Tuesday, December 29th, 2009 | Posted by Ryan Harvey

sword-womanIt’s strange that Robert E. Howard’s most famous female character is one he didn’t actually create: Red Sonja, the work of comic book writer Roy Thomas and artist Barry Windsor-Smith, based on the historic adventuress Red Sonya from the story “The Shadow of the Vulture.” Red Sonja has been erroneously credited to Howard for years; even the movie Red Sonja lists him as the creator on the main credits.

This accidental attribution might explain the scant attention given to a fierce, red-haired, sword-swinging woman that Howard did create: Dark Agnes of Chastillon, sometimes called Agnes de le Fere. She appears in two stories and a fragment, and if Howard had sold the stories during his lifetime he might have written far more about her. She’s much-neglected in discussions of the author, and none of her stories have been in print since Ace’s 1986 printing of Sword Woman, which was first published by Zebra in 1977 and then re-printed by Berkley in 1979.

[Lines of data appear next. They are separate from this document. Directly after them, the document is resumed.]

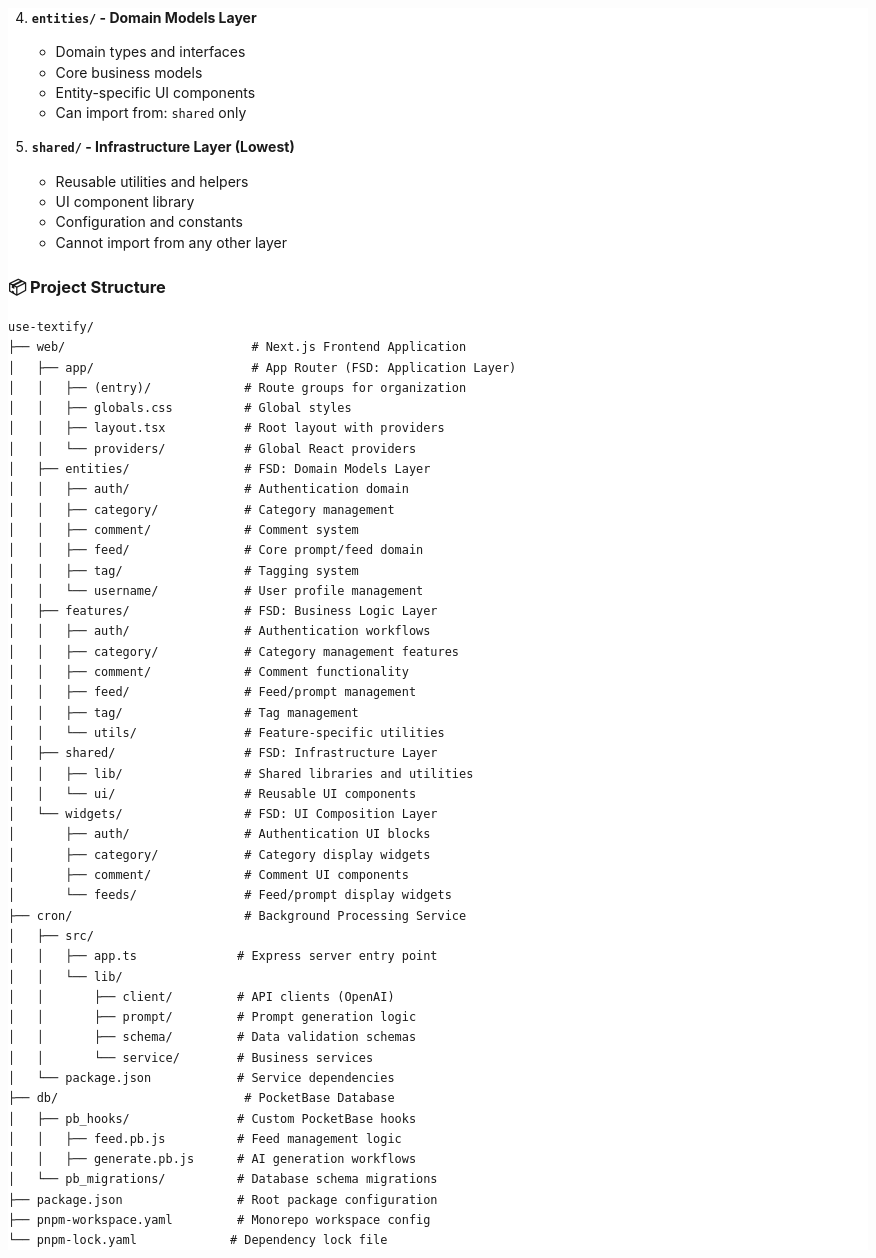 4. **`entities/` - Domain Models Layer**

   - Domain types and interfaces
   - Core business models
   - Entity-specific UI components
   - Can import from: `shared` only

5. **`shared/` - Infrastructure Layer (Lowest)**
   - Reusable utilities and helpers
   - UI component library
   - Configuration and constants
   - Cannot import from any other layer

### 📦 Project Structure

```
use-textify/
├── web/                          # Next.js Frontend Application
│   ├── app/                      # App Router (FSD: Application Layer)
│   │   ├── (entry)/             # Route groups for organization
│   │   ├── globals.css          # Global styles
│   │   ├── layout.tsx           # Root layout with providers
│   │   └── providers/           # Global React providers
│   ├── entities/                # FSD: Domain Models Layer
│   │   ├── auth/                # Authentication domain
│   │   ├── category/            # Category management
│   │   ├── comment/             # Comment system
│   │   ├── feed/                # Core prompt/feed domain
│   │   ├── tag/                 # Tagging system
│   │   └── username/            # User profile management
│   ├── features/                # FSD: Business Logic Layer
│   │   ├── auth/                # Authentication workflows
│   │   ├── category/            # Category management features
│   │   ├── comment/             # Comment functionality
│   │   ├── feed/                # Feed/prompt management
│   │   ├── tag/                 # Tag management
│   │   └── utils/               # Feature-specific utilities
│   ├── shared/                  # FSD: Infrastructure Layer
│   │   ├── lib/                 # Shared libraries and utilities
│   │   └── ui/                  # Reusable UI components
│   └── widgets/                 # FSD: UI Composition Layer
│       ├── auth/                # Authentication UI blocks
│       ├── category/            # Category display widgets
│       ├── comment/             # Comment UI components
│       └── feeds/               # Feed/prompt display widgets
├── cron/                        # Background Processing Service
│   ├── src/
│   │   ├── app.ts              # Express server entry point
│   │   └── lib/
│   │       ├── client/         # API clients (OpenAI)
│   │       ├── prompt/         # Prompt generation logic
│   │       ├── schema/         # Data validation schemas
│   │       └── service/        # Business services
│   └── package.json            # Service dependencies
├── db/                          # PocketBase Database
│   ├── pb_hooks/               # Custom PocketBase hooks
│   │   ├── feed.pb.js          # Feed management logic
│   │   ├── generate.pb.js      # AI generation workflows
│   └── pb_migrations/          # Database schema migrations
├── package.json                # Root package configuration
├── pnpm-workspace.yaml         # Monorepo workspace config
└── pnpm-lock.yaml             # Dependency lock file
```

Another reason for the general obscurity of the abbreviated Dark Agnes cycle is that the stories are lesser pieces that feel rough alongside Howard’s classics. But their content is worth examining to see the author exploring the first-person female point of view. Detractors who consider Robert E. Howard—and sword-and-sorcery in general—misogynistic will discover a genuine surprise in Dark Agnes.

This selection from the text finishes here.